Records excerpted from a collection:
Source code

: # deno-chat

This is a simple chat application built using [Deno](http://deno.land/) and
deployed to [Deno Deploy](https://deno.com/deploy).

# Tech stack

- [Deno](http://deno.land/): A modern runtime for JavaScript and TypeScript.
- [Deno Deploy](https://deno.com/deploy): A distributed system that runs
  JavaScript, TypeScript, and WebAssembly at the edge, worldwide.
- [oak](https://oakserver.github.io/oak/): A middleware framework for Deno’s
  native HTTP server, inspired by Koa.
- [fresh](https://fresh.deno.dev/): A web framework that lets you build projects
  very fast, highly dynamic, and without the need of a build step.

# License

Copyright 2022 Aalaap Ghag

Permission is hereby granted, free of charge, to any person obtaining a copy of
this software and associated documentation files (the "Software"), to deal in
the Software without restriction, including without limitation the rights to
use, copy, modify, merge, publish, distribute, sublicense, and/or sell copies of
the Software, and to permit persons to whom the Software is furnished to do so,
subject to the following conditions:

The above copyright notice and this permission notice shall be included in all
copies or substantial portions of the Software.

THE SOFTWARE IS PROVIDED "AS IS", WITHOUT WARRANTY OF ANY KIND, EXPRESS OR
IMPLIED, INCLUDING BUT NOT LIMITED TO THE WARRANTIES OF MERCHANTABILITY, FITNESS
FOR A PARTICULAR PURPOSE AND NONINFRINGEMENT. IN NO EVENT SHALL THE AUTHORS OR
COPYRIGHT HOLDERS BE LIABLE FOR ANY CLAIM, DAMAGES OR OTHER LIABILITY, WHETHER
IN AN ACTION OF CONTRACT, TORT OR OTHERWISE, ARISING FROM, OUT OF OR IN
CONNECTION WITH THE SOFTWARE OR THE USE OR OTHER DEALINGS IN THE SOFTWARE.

*ASSIGNMENT*. The answer should be the exact lines running from the line containing "FOR A PARTICULAR" to the last line of the entries, with nothing else.

*EXERCISE RESPONSE*.
FOR A PARTICULAR PURPOSE AND NONINFRINGEMENT. IN NO EVENT SHALL THE AUTHORS OR
COPYRIGHT HOLDERS BE LIABLE FOR ANY CLAIM, DAMAGES OR OTHER LIABILITY, WHETHER
IN AN ACTION OF CONTRACT, TORT OR OTHERWISE, ARISING FROM, OUT OF OR IN
CONNECTION WITH THE SOFTWARE OR THE USE OR OTHER DEALINGS IN THE SOFTWARE.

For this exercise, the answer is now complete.